Amanda beobachtete, wie die Muskeln in Jers Kiefer zuckten. Als er sprach, war seine Stimme ein gefährliches Fauchen. »Eines Tages bringe ich dich um.«
»Nicht, wenn ich dich zuerst umbringe.«
Amandas Vater trat zwischen die beiden. »Schluss jetzt, meine Herren. Lassen wir das.« Er strahlte große Autorität und Kraft aus. »Eines versichere ich euch: Sollte einer von euch damit anfangen, werde ich die Sache beenden.«
Schweigen senkte sich über die Männer. Keiner der beiden Kontrahenten wollte als Erster nachgeben. Das ist lächerlich, dachte Amanda. Dann brach sie die Stille. »Was ist mit Holly geschehen?«
Jer wandte sich ihr zu, und seine Streitlust verflog. »Wir mussten gegen Golems kämpfen.
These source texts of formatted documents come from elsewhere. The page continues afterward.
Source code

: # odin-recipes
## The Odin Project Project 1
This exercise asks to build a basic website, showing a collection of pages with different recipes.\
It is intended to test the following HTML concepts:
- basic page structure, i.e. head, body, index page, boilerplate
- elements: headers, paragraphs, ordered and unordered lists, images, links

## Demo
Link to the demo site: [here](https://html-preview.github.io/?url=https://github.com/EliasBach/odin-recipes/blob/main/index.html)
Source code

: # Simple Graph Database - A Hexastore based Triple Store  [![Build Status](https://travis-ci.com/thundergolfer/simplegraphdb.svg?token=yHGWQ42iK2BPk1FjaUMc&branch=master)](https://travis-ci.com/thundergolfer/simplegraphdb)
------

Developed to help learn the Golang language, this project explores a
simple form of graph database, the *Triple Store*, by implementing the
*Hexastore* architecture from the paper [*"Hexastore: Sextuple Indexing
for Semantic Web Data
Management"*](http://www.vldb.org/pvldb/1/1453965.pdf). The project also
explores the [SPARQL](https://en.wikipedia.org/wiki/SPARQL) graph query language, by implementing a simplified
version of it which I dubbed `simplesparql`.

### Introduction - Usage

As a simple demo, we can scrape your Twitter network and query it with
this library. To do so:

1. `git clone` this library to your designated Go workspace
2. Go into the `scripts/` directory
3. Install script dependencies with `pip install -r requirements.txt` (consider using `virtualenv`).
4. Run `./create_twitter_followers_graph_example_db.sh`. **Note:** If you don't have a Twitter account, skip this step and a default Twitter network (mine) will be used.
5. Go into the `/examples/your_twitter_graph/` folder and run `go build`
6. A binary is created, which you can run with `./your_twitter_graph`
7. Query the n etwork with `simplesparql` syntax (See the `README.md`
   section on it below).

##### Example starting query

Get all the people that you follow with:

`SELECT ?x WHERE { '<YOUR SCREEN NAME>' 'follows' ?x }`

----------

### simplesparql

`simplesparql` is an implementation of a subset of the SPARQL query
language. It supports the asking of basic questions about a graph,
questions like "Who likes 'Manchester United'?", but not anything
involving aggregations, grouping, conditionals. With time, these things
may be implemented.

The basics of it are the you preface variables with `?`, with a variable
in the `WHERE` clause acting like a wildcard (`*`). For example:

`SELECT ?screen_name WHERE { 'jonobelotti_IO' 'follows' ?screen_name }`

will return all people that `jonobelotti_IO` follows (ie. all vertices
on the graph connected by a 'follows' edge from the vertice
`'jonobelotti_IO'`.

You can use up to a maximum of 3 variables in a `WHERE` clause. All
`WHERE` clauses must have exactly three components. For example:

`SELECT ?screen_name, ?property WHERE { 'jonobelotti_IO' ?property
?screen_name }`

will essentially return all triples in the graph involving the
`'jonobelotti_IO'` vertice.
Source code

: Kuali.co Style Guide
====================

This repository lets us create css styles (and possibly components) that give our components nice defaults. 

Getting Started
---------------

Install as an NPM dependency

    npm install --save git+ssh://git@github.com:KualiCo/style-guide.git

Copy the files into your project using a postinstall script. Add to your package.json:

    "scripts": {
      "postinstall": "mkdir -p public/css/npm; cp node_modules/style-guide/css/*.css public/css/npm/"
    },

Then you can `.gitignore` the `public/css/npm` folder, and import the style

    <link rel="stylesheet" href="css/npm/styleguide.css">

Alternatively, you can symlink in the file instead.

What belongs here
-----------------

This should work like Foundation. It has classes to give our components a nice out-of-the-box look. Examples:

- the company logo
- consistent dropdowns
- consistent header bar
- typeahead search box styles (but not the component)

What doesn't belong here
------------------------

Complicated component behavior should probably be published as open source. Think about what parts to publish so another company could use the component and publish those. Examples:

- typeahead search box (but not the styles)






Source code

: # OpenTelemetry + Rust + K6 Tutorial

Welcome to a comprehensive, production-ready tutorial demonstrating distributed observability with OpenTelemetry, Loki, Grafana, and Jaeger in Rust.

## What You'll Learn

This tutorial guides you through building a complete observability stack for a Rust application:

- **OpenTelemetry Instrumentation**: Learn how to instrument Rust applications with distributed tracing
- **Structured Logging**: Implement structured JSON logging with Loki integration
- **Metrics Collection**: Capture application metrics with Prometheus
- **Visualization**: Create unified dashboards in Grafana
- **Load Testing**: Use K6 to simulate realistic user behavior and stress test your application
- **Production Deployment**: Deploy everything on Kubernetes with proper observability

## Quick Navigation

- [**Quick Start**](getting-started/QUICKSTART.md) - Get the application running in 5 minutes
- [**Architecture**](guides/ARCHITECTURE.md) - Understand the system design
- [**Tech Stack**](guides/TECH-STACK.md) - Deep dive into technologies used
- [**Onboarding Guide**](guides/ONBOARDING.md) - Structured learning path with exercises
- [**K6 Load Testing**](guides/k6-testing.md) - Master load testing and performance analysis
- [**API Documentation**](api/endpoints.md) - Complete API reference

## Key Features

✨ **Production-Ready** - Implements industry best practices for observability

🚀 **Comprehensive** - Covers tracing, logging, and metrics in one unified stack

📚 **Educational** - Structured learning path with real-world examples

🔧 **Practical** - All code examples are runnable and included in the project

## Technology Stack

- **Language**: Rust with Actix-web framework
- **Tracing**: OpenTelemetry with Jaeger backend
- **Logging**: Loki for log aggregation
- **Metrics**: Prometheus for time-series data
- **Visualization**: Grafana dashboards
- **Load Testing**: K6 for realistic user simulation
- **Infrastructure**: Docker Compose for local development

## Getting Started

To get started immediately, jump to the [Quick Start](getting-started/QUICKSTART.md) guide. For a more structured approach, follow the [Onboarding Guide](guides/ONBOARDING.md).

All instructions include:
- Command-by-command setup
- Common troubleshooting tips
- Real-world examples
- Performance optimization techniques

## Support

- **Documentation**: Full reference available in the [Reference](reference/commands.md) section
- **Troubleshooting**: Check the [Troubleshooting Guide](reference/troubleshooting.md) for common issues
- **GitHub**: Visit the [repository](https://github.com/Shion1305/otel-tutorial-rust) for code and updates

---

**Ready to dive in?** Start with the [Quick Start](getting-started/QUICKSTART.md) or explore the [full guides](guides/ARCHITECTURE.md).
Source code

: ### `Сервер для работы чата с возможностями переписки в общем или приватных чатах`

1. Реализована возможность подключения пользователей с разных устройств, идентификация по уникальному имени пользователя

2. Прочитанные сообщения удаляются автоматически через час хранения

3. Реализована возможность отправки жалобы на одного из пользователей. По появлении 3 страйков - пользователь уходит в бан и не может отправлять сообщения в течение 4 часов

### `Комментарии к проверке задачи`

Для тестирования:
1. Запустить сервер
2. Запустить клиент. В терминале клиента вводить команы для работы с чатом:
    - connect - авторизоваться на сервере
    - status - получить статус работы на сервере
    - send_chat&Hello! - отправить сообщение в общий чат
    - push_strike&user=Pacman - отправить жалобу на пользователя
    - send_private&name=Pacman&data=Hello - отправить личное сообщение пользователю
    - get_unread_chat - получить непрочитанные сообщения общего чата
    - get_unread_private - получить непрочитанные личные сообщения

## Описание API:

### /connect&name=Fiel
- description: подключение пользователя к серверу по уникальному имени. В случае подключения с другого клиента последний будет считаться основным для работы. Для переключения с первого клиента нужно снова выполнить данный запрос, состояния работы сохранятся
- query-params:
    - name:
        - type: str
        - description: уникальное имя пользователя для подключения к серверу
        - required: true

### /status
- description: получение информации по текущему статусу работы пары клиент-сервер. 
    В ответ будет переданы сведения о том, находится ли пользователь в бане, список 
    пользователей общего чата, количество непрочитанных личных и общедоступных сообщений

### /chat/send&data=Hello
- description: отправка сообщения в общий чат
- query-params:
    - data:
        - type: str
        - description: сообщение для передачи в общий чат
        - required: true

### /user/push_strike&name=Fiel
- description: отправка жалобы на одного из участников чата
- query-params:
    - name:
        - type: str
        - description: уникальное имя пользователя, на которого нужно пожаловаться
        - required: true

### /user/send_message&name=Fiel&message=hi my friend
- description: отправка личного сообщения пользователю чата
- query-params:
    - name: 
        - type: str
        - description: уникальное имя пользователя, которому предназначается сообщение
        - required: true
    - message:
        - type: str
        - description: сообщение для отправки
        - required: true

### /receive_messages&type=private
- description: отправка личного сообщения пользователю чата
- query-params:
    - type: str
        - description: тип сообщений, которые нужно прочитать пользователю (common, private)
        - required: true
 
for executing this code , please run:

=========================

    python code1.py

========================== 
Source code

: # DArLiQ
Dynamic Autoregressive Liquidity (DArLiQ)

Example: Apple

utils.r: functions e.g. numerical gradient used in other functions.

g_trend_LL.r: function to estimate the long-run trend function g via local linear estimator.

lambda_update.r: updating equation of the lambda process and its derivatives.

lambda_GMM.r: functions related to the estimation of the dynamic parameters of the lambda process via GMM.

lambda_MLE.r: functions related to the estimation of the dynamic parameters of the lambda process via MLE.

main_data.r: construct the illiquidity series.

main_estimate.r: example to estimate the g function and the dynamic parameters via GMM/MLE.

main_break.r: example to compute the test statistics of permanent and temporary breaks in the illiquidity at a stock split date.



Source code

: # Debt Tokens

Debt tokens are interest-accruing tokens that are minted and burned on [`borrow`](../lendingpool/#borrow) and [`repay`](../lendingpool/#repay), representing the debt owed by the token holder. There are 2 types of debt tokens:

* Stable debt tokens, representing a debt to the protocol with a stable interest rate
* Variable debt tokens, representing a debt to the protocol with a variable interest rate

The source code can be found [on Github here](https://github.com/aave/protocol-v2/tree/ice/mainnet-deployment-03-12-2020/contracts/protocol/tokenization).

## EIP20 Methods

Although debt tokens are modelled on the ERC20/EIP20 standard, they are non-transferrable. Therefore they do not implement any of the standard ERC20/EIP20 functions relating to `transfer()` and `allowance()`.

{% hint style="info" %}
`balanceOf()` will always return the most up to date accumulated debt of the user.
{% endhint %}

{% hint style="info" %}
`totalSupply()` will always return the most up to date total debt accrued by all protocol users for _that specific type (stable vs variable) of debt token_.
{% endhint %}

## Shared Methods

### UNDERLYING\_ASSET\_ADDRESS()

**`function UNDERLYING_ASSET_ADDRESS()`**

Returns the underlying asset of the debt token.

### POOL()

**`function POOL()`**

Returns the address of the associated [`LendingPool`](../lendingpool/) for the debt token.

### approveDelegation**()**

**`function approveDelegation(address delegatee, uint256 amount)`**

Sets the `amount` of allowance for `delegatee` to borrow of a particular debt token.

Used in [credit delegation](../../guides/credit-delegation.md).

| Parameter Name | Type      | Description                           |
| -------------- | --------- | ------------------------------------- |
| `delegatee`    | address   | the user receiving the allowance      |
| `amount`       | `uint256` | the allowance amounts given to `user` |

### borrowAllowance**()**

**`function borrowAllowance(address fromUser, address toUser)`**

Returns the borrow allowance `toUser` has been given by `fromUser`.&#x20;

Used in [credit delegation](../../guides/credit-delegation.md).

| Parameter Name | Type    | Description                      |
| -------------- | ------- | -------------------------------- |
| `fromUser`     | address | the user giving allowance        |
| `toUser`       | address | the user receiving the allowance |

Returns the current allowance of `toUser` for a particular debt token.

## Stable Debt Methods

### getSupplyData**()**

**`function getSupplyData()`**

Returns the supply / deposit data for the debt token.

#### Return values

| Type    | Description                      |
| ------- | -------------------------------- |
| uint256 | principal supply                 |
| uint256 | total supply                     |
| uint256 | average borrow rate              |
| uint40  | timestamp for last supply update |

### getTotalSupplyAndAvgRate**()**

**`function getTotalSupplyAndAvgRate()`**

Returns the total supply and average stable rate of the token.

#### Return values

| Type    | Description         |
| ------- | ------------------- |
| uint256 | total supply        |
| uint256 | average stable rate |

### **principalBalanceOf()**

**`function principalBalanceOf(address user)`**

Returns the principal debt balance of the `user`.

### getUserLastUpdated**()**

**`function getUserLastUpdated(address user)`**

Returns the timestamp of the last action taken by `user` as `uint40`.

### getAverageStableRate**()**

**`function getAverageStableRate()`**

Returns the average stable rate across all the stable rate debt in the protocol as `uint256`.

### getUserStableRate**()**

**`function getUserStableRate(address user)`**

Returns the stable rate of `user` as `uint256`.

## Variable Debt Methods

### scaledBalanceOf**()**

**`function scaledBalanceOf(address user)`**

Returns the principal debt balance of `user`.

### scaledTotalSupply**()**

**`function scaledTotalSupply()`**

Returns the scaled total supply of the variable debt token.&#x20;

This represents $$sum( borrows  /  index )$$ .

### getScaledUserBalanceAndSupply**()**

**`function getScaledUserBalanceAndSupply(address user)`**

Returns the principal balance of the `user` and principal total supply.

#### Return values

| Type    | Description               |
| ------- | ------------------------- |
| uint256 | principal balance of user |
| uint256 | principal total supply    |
Einer von ihnen hat sie fast erwürgt. Irgendetwas hat die Kontrolle über sie übernommen, sie hat den Golem getötet und ist gestürzt. Seitdem ist sie bewusstlos.«
»Meine Hexen und Hexer, bitte nehmen Sie Ihre Plätze ein und schnallen Sie sich an. Wir sind startbereit«, verkündete der Pilot per Lautsprecher.
Amanda wusste nicht, ob sie lachen oder weinen sollte.
Holly schlief auf ihrem kleinen Hocker in der Mitte ihres Geistes. Alle schliefen. Es war friedlich, jedenfalls im Augenblick, aber bald würden alle aufwachen, und dann würde wieder Chaos herrschen. Chaos und Angst. Sie konnte sich kaum mehr an etwas anderes erinnern als Angst. Angst. Sie kannte sie so gut, erlebte sie immer und immer wieder, lebte damit, sie aß Angst, schlief darin und träumte davon. Genau wie in jener Nacht in ihrem eigenen Zimmer, in ihrem eigenen Zuhause. Das war noch gar nicht so lange her...
Familie Cathers: San Francisco 2001
Holly saß vor dem Fernseher, aß Popcorn und schaute sich mit ihren Eltern einen Film an. Es war Dienstagabend, und das war ihr Filmabend. Diese Familientradition gab es schon, solange sie zurückdenken konnte. Sogar der Ausflug in die Videothek gehörte zum Ritual, mitsamt der ewigen Auseinandersetzung: Frauenfilm oder Actionthriller.
Nun schauten sie The Sixth Sense, und allmählich wünschte sie, sie hätte ihrem Vater nachgegeben, der lieber einen John-Wayne-Film ausgeliehen hätte. Als der kleine Junge Bruce Willis sagte, er könne tote Menschen sehen, war sie den Tränen nahe.
»Wenigstens ist er nicht so brutal, wie ich befürchtet hatte«, bemerkte ihre Mutter.
»Das da ist schlimmer als Brutalität. Der reinste Psycho-Schocker«, protestierte ihr Vater.
Holly war geneigt, ihm recht zu geben. Ich kann mir nichts Beängstigenderes vorstellen, als einen Geist zu sehen.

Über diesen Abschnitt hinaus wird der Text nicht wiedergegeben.